New Fraud Risk Found for ‘Chip and PIN’ Transactions

The ‘chip and PIN’ type credit card was introduced to provide a greater level of security to the cardholder than a regular magnetic strip. While not mainstream in the USA, there are over a billion of these type of cards being used around the world. The ‘chip’ is an embedded microchip in the card which, when placed on a point of sale system, processes the card much like it would when swiping with a magnetic strip. The ‘PIN’ refers to a personal identification number which the customer then has to enter to complete the transaction, much like you would with a debit card. It is supposed to help protect against security fraud like forging signatures, card theft, and cloning information found on magnetic strips. In a lot of cases, it has worked. For example, since the introduction of ‘chip and PIN’ card types in France, it has cut credit card fraud by about 80%.

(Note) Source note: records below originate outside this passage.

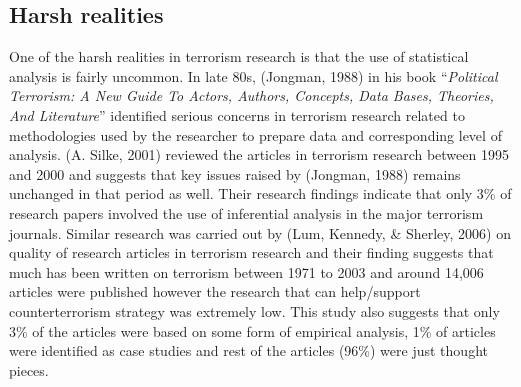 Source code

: \documentclass[11pt,oneside,a4paper]{reedthesis}
\begin{document}
\subsection{Harsh realities}\label{harsh-realities}

One of the harsh realities in terrorism research is that the use of
statistical analysis is fairly uncommon. In late 80s, (Jongman, 1988) in
his book ``\emph{Political Terrorism: A New Guide To Actors, Authors,
Concepts, Data Bases, Theories, And Literature}'' identified serious
concerns in terrorism research related to methodologies used by the
researcher to prepare data and corresponding level of analysis. (A.
Silke, 2001) reviewed the articles in terrorism research between 1995
and 2000 and suggests that key issues raised by (Jongman, 1988) remains
unchanged in that period as well. Their research findings indicate that
only 3\% of research papers involved the use of inferential analysis in
the major terrorism journals. Similar research was carried out by (Lum,
Kennedy, \& Sherley, 2006) on quality of research articles in terrorism
research and their finding suggests that much has been written on
terrorism between 1971 to 2003 and around 14,006 articles were published
however the research that can help/support counterterrorism strategy was
extremely low. This study also suggests that only 3\% of the articles
were based on some form of empirical analysis, 1\% of articles were
identified as case studies and rest of the articles (96\%) were just
thought pieces.
\end{document}
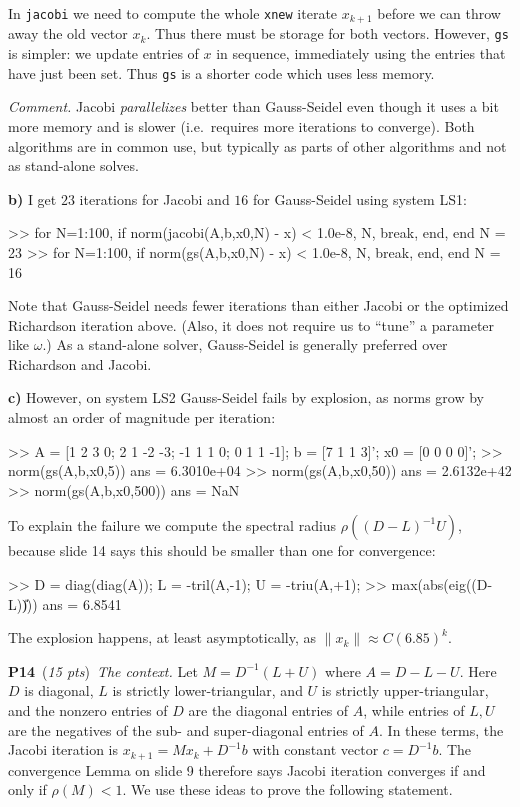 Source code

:\documentclass[11pt]{amsart}
\newcommand{\probpts}[2]{\bigskip\noindent\large \textbf{#1} \normalsize \,(\emph{#2})\,}
\newcommand{\epart}[1]{\medskip\noindent\textbf{#1)}}
\begin{document}
In \texttt{jacobi} we need to compute the whole \texttt{xnew} iterate $x_{k+1}$ before we can throw away the old vector $x_k$.  Thus there must be storage for both vectors.  However, \texttt{gs} is simpler: we update entries of $x$ in sequence, immediately using the entries that have just been set.  Thus \texttt{gs} is a shorter code which uses less memory.

\medskip
\noindent
\emph{Comment.}  Jacobi \emph{parallelizes} better than Gauss-Seidel even though it uses a bit more memory and is slower (i.e.~requires more iterations to converge).  Both algorithms are in common use, but typically as parts of other algorithms and not as stand-alone solves.

\clearpage\newpage
\epart{b}  I get $23$ iterations for Jacobi and $16$ for Gauss-Seidel using system LS1:
\begin{mVerb}
>> for N=1:100, if norm(jacobi(A,b,x0,N) - x) < 1.0e-8, N, break, end, end
N =                   23
>> for N=1:100, if norm(gs(A,b,x0,N) - x) < 1.0e-8, N, break, end, end
N =                   16
\end{mVerb}

Note that Gauss-Seidel needs fewer iterations than either Jacobi or the optimized Richardson iteration above.  (Also, it does not require us to ``tune'' a parameter like $\omega$.)  As a stand-alone solver, Gauss-Seidel is generally preferred over Richardson and Jacobi.

\epart{c}  However, on system LS2 Gauss-Seidel fails by explosion, as norms grow by almost an order of magnitude per iteration:
\begin{mVerb}
>> A = [1 2 3 0; 2 1 -2 -3; -1 1 1 0; 0 1 1 -1];  b = [7 1 1 3]';  x0 = [0 0 0 0]';
>> norm(gs(A,b,x0,5))
ans =    6.3010e+04
>> norm(gs(A,b,x0,50))
ans =    2.6132e+42
>> norm(gs(A,b,x0,500))
ans = NaN
\end{mVerb}

To explain the failure we compute the spectral radius $\rho((D-L)^{-1} U)$, because slide 14 says this should be smaller than one for convergence:
\begin{mVerb}
>> D = diag(diag(A));  L = -tril(A,-1);  U = -triu(A,+1);
>> max(abs(eig((D-L)\U)))
ans =  6.8541
\end{mVerb}
The explosion happens, at least asymptotically, as $\|x_k\| \approx C (6.85)^k$.


\probpts{P14}{15 pts}  \emph{The context.}  Let $M = D^{-1}(L+U)$ where $A=D-L-U$.  Here $D$ is diagonal, $L$ is strictly lower-triangular, and $U$ is strictly upper-triangular, and the nonzero entries of $D$ are the diagonal entries of $A$, while entries of $L,U$ are the negatives of the sub- and super-diagonal entries of $A$.  In these terms, the Jacobi iteration is $x_{k+1} = M x_k + D^{-1} b$ with constant vector $c=D^{-1} b$.  The convergence Lemma on slide 9 therefore says Jacobi iteration converges if and only if $\rho(M) < 1$.  We use these ideas to prove the following statement.
\end{document}
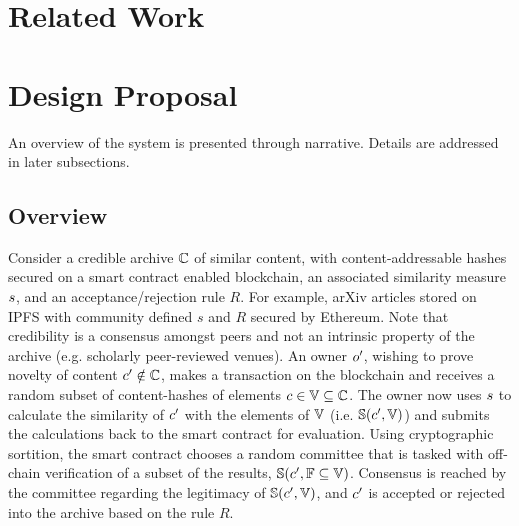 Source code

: \documentclass[conference]{IEEEtran}
\begin{document}
\section{Related Work}
\section{Design Proposal}
An overview of the system is presented through narrative. Details are addressed in later subsections. 
\subsection{Overview}\label{overview}
Consider a credible archive ${{\mathbb{C}}}$ of similar content, with content-addressable hashes secured on a smart contract enabled blockchain, an associated similarity measure ${s}$, and an acceptance/rejection rule $R$. For example, arXiv articles stored on IPFS with community defined $s$ and $R$ secured by Ethereum. Note that credibility is a consensus amongst peers and not an intrinsic property of the archive (e.g. scholarly peer-reviewed venues). An owner ${o}^\prime$,  wishing to prove novelty of content ${c}^\prime \notin {{\mathbb{C}}}$, makes a transaction on the blockchain and receives a random subset of content-hashes of elements ${c} \in {\mathbb{V}} \subseteq {{\mathbb{C}}}$. The owner now uses ${s}$ to calculate the similarity of ${c}^\prime$ with the elements of ${\mathbb{V}}$ (i.e. ${\mathbb{S}}({c}^\prime, {\mathbb{V}})$) and submits the calculations back to the smart contract for evaluation. Using cryptographic sortition, the smart contract chooses a random committee that is tasked with off-chain verification of a subset of the results, ${\mathbb{S}}({c}^\prime, {\mathbb{F}} \subseteq {\mathbb{V}})$. Consensus is reached by the committee regarding the legitimacy of ${\mathbb{S}}({c}^\prime, {\mathbb{V}})$, and ${c}^\prime$ is accepted or rejected into the archive based on the rule $R$.

\end{document}

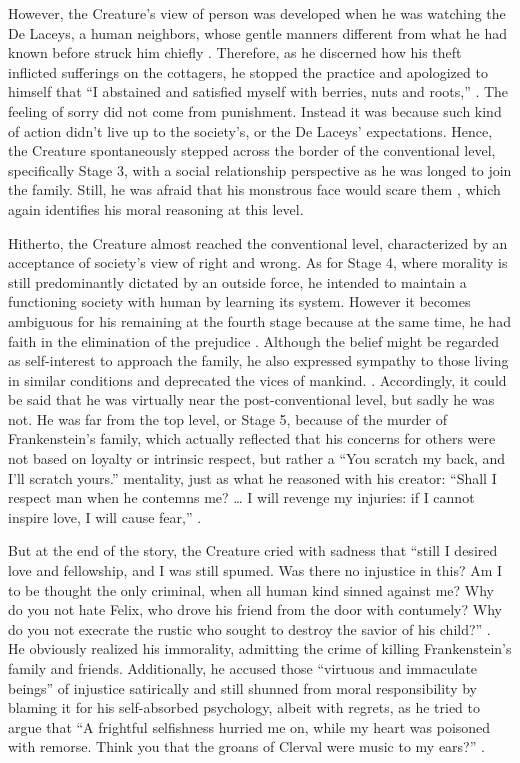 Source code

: \begin{text}
However, the Creature's view of person was developed when he was watching the De Laceys, a human neighbors, whose gentle manners different from what he had known before struck him chiefly . Therefore, as he discerned how his theft inflicted sufferings on the cottagers, he stopped the practice and apologized to himself that ``I abstained and satisfied myself with berries, nuts and roots,'' . The feeling of sorry did not come from punishment. Instead it was because such kind of action didn't live up to the society's, or the De Laceys' expectations. Hence, the Creature spontaneously stepped across the border of the conventional level, specifically Stage 3, with a social relationship perspective as he was longed to join the family. Still, he was afraid that his monstrous face would scare them , which again identifies his moral reasoning at this level.

Hitherto, the Creature almost reached the conventional level, characterized by an acceptance of society's view of right and wrong. As for Stage 4, where morality is still predominantly dictated by an outside force, he intended to maintain a functioning society with human by learning its system. However it becomes ambiguous for his remaining at the fourth stage because at the same time, he had faith in the elimination of the prejudice . Although the belief might be regarded as self-interest to approach the family, he also expressed sympathy to those living in similar conditions and deprecated the vices of mankind. . Accordingly, it could be said that he was virtually near the post-conventional level, but sadly he was not. He was far from the top level, or Stage 5, because of the murder of Frankenstein's family, which actually reflected that his concerns for others were not based on loyalty or intrinsic respect, but rather a ``You scratch my back, and I'll scratch yours.'' mentality, just as what he reasoned with his creator: ``Shall I respect man when he contemns me? \dots{} I will revenge my injuries: if I cannot inspire love, I will cause fear,'' .

But at the end of the story, the Creature cried with sadness that ``still I desired love and fellowship, and I was still spumed. Was there no injustice in this? Am I to be thought the only criminal, when all human kind sinned against me? Why do you not hate Felix, who drove his friend from the door with contumely? Why do you not execrate the rustic who sought to destroy the savior of his child?'' . He obviously realized his immorality, admitting the crime of killing Frankenstein's family and friends. Additionally, he accused those ``virtuous and immaculate beings'' of injustice satirically and still shunned from moral responsibility by blaming it for his self-absorbed psychology, albeit with regrets, as he tried to argue that ``A frightful selfishness hurried me on, while my heart was poisoned with remorse. Think you that the groans of Clerval were music to my ears?'' .


\end{text}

However, Cambridge University has found a flaw in this payment method. When a ‘chip and PIN’ transaction occurs, there’s a number assigned to each transaction. This number is supposed to be unpredictable, but the research has found that it’s sometimes not. This may be due to faulty equipment, but if a hacker finds these numbers, they can essentially clone the chip found on the card and use that customers card or bank account at will. And now with new terminals for mobile payments introduced, it will create more opportunities for fraud to occur now more than ever. If they can find a way to steal information on ‘chip and PIN’ cards, it’s a safe bet to assume a mobile payment breach in the future as well. Because evidence shows that the fraud is aided by faulty equipment, it is essential for the merchant to make sure their employees are properly trained on how to use the equipment and that they are properly kept and updated.

Moreover, up until recently, the regulations were against the cardholder in the case of ‘chip and PIN’ transactions. The banks have stated that the system could not fail and therefore any fraudulent transactions were the fault of the cardholder unless the could prove otherwise. This was even said despite the fact that there were several documented cases of fraud that were not the cardholders fault. It wasn’t until 2009 that the regulation was changed. Now, the bank has to reimburse the customer and prove their negligence instead of cardholders trying to prove their innocence.

While reports state that even if the information is stolen, it might prove be difficult to use the stolen information without exposing their identity. Still, this study shows that new processing technology is not always safe, and customers and merchants alike might want to double check their bank statements.